The United States gave no copyright
or patent protection to foreign work.
(It would finally join a world agreement for the purpose. By 1995
patents increased to a stupendous and ridiculous 113,995. Somewhat
over half went to U.S. citizens. Eleven great corporations, led by
IBM, and of which eight were non-American, were as usual at the
top of the list.
Take, for instance, the teddy bear and the music box.
Or the stereoptikon, a viewer into which
you could peer to see sights in 3-D.
Gretel Steiff of Giengen, Germany, began to stuff cloth
cut into elephant shapes as toys and pin cushions
around 1880, and found a growing clientele.
Switch to America: in 1902, President Theodore "Teddy"
Roosevelt was to be discovered in Mississippi, hunting bear;
he was thereabouts to mediate settlement of a boundary
dispute between Alabama and Mississippi;
he drew a bead on a cub, but hadn't the heart to shoot it,
whereupon a cartoonist commemorated the non-event,
and a Brooklyn couple cut a bear from cloth
and stuffed it, then put the plush animal with button eyes
in their shop window, labeling it "Teddy Bear."
The response was immediate and the
Morris Michtoms made their fortune.
Many made their fortunes, including the Steiff family
that shipped over a million teddy bears by 1907.
The full craze produced, besides millions of bears,
numerous "add-ons" and "spin-offs," such as rolling-eye bears, little
bear banks, battery-operated bears, bear stationery, squeeze balls,
kiddie-cars, water pistols, card games, rubber stamps, etc.
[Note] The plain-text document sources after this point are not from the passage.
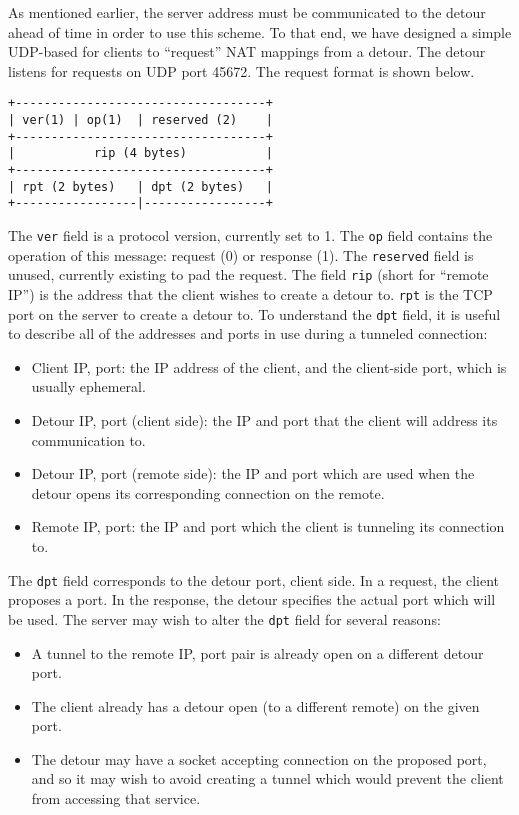 As mentioned earlier, the server address must be communicated to the detour
ahead of time in order to use this scheme. To that end, we have designed a
simple UDP-based for clients to ``request'' NAT mappings from a detour. The
detour listens for requests on UDP port 45672. The request format is shown
below.

\begin{lstlisting}
+-----------------------------------+
| ver(1) | op(1)  | reserved (2)    |
+-----------------------------------+
|           rip (4 bytes)           |
+-----------------------------------+
| rpt (2 bytes)   | dpt (2 bytes)   |
+-----------------|-----------------+
\end{lstlisting}

The \texttt{ver} field is a protocol version, currently set to 1. The
\texttt{op} field contains the operation of this message: request (0) or
response (1). The \texttt{reserved} field is unused, currently existing to pad
the request. The field \texttt{rip} (short for ``remote IP'') is the address
that the client wishes to create a detour to. \texttt{rpt} is the TCP port on
the server to create a detour to. To understand the \texttt{dpt} field, it is
useful to describe all of the addresses and ports in use during a tunneled
connection:
\begin{itemize}
\item Client IP, port: the IP address of the client, and the client-side port,
  which is usually ephemeral.
\item Detour IP, port (client side): the IP and port that the client will
  address its communication to.
\item Detour IP, port (remote side): the IP and port which are used when the
  detour opens its corresponding connection on the remote.
\item Remote IP, port: the IP and port which the client is tunneling its
  connection to.
\end{itemize}

The \texttt{dpt} field corresponds to the detour port, client side. In a
request, the client proposes a port. In the response, the detour specifies the
actual port which will be used. The server may wish to alter the \texttt{dpt}
field for several reasons:
\begin{itemize}
\item A tunnel to the remote IP, port pair is already open on a different detour
  port.
\item The client already has a detour open (to a different remote) on the given
  port.
\item The detour may have a socket accepting connection on the proposed port,
  and so it may wish to avoid creating a tunnel which would prevent the client
  from accessing that service.
\end{itemize}

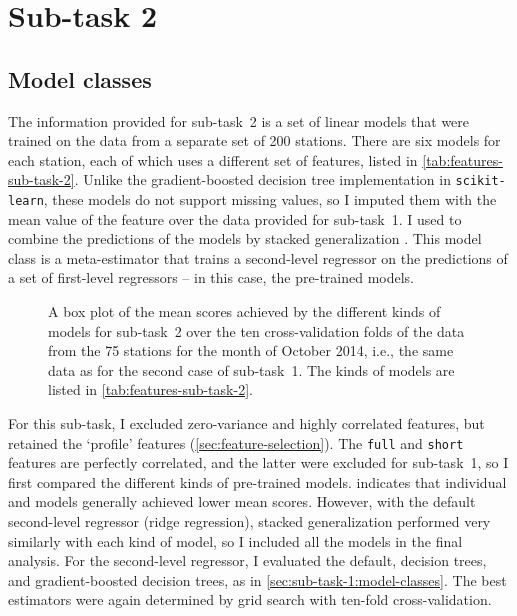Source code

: \section{Sub-task 2}
\label{sec:sub-task-2}

\subsection{Model classes}
\label{sec:sub-task-2:model-classes}

The information provided for sub-task~2 is a set of linear models that were trained on
the data from a separate set of 200 stations.
There are six models for each station, each of which uses a different set of features,
listed in \cref{tab:features-sub-task-2}.
Unlike the gradient-boosted decision tree implementation in \texttt{scikit-learn},
these models do not support missing values, so I imputed them with the mean value of
the feature over the data provided for sub-task~1.
I used  to combine the predictions of the models
by stacked generalization \parencite{Wolpert1992}.
This model class is a meta-estimator that trains a second-level regressor on the
predictions of a set of first-level regressors -- in this case, the pre-trained models.

\begin{table}
  \centering
  
  \caption{The features used by the different kinds of pre-trained linear
    models for sub-task~2.
    The features are described in \cref{tab:features} and follow the same ordering.
  }
  \label{tab:features-sub-task-2}
\end{table}

\begin{figure}
  \centering
  
  \caption{A box plot of the mean scores achieved by the different kinds of models for
    sub-task~2 over the ten cross-validation folds of the data from the 75 stations for
    the month of October 2014, i.e., the same data as for the second case of sub-task~1.
    The kinds of models are listed in \cref{tab:features-sub-task-2}.
  }
  \label{fig:box-plot-sub-task-2}
\end{figure}

For this sub-task, I excluded zero-variance and highly correlated features, but
retained the `profile' features (\cref{sec:feature-selection}).
The \texttt{full} and \texttt{short} features are perfectly correlated, and the latter
were excluded for sub-task~1, so I first compared the different kinds of pre-trained
models.
 indicates that individual \rlmshort{} and \rlmshorttemp{} models
generally achieved lower mean scores.
However, with the default second-level regressor (ridge regression), stacked
generalization performed very similarly with each kind of model, so I included all the
models in the final analysis.
For the second-level regressor, I evaluated the default, decision trees, and
gradient-boosted decision trees, as in \cref{sec:sub-task-1:model-classes}.
The best estimators were again determined by grid search with ten-fold
cross-validation.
The
frenzy peaked by 1909, but millions of people
in the world would cuddle their teddy-bears forever. As to
Teddy Roosevelt, he was tickled by the whole business.
The concept of "society leaders," ladies,
took hold with the aid of the press.
Every city and small town had its society leaders
whose doings were regularly described in print.
The chief players propelled American dress and decoration
seven leagues forward, over-passing Victorian England on the way.
The Gilded Age was the first great age of American styles,
imitative for the larger part, but obsession and hype were there.
I may speak of trend-setter Rita Lydig, and of
Elsie de Wolfe, first interior decorator and fitness guru.
Lydig was a foot-fetishist - her own foot - with 150 pairs of shoes
she cared for in their individual plush-lined hand-made leather cases.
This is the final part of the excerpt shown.